PaperMemory enhances paper pages on ArXiv.org to make its parsing abilities readily available without even opening the popup:

  • Displays the publication venue if one exists
  • Allows you to directly download a paper to your PaperMemoryStore

Arxiv enhancements

Memory: Parsing papers

Venues

In order to parse papers from the websites you visit, PaperMemory contains a custom function for each individual paper provider (ArXiv, ScienceDirect, OpenReview, Nature, Science, FrontiersIn, etc.).

Whenever possible, PaperMemory queries the API the provider offers. If they don't offer an open and free API, PaperMemory will parse the page's HTML code. When on a PDF's page, PaperMemory contains an URL reversal process to go from PDF to Abstract page. If that cannot be infered from the URL because of the paper provider's URL scheme, there's nothing PaperMemory can do and the PDF will not be stored.(1)
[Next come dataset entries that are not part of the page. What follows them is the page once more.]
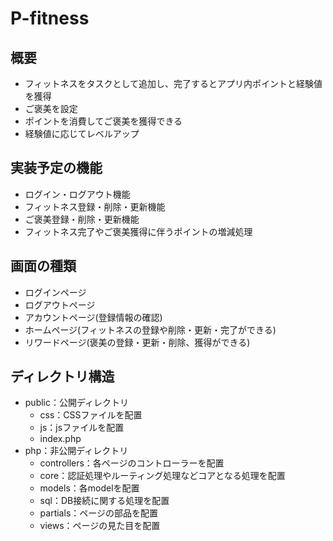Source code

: # P-fitness

## 概要
- フィットネスをタスクとして追加し、完了するとアプリ内ポイントと経験値を獲得
- ご褒美を設定
- ポイントを消費してご褒美を獲得できる
- 経験値に応じてレベルアップ

## 実装予定の機能
- ログイン・ログアウト機能
- フィットネス登録・削除・更新機能
- ご褒美登録・削除・更新機能
- フィットネス完了やご褒美獲得に伴うポイントの増減処理

## 画面の種類
- ログインページ
- ログアウトページ
- アカウントページ(登録情報の確認)
- ホームページ(フィットネスの登録や削除・更新・完了ができる)
- リワードページ(褒美の登録・更新・削除、獲得ができる)

## ディレクトリ構造
- public：公開ディレクトリ
  - css：CSSファイルを配置
  - js：jsファイルを配置
  - index.php
- php：非公開ディレクトリ
  - controllers：各ページのコントローラーを配置
  - core：認証処理やルーティング処理などコアとなる処理を配置
  - models：各modelを配置
  - sql：DB接続に関する処理を配置
  - partials：ページの部品を配置
  - views：ページの見た目を配置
  1. PDFs are notoriously hard to parse as stand-alone files, so PaperMemory cannot (currently) extract metadata from the raw file. This feature has a low priority and would require a PR to move forward.
PaperMemory known venues
  • Arxiv
  • PaperMemory will try to find if a pre-print has been published and create a corresponding note to the paper (see preprints)
  • Also detects and matches papers from huggingface.co/papers, arxiv-vanity.com, ar5iv.org and scirate.com/
  • BioRxiv
  • NeurIPS
  • Open Review (ICLR etc.)
  • Computer Vision Foundation (I/ECCV, CVPR etc.)
  • Proceedings of Machine Learning Research (PMLR) (AISTATS, ICML, CoRL, CoLT, ALT, UAI etc.)
  • Association for Computational Linguistics (ACL) (EMNLP, ACL, CoNLL, NAACL etc.)
  • Proceedings of the National Academy of Sciences (PNAS)
  • SciRate
  • Nature (Nature, Nature Communications, Nature Machine Intelligence etc.)
  • American Chemical Society (ACS)
  • IOPscience
  • PubMed Central
  • International Joint Conferences on Artificial Intelligence (IJCAI)
  • Association for Computing Machinery (ACM)
  • IEEE
  • Springer (books, chapters and, of course, articles)
  • American Physical Society (APS)
  • Wiley (Advanced Materials, InfoMat etc.)
  • Science Direct
  • Science (Science, Science Immunology, Science Robotics etc.)
  • FrontiersIn (Frontiers in Neuroscience, Frontiers in Neuroscience, Frontiers in Microbiology etc.)
  • PLOS
  • Royal Society of Chemistry
  • MDPI
  • Oxford University Press
  • HAL Archives ouvertes
  • Sci-Hub
  • Add more

About finding published papers from preprints

Code repositories

PaperMemory uses Papers With Code's API to discover code repositories for your paper.

By default, PaperMemory only stores official code repositories. You can configure that (and a preferred framework) in the Advanced Options.

How it works

PaperMemory uses the PapersWithCode API in order to discover code repositories. If the paper being added to the Memory is from Arxiv, PaperMemory will use PWC's arxiv_id search field. Otherwise it will query per title. PaperMemory then expects exactly 1 result from the API. Any different count in the response will make PaperMemory consider there is no match.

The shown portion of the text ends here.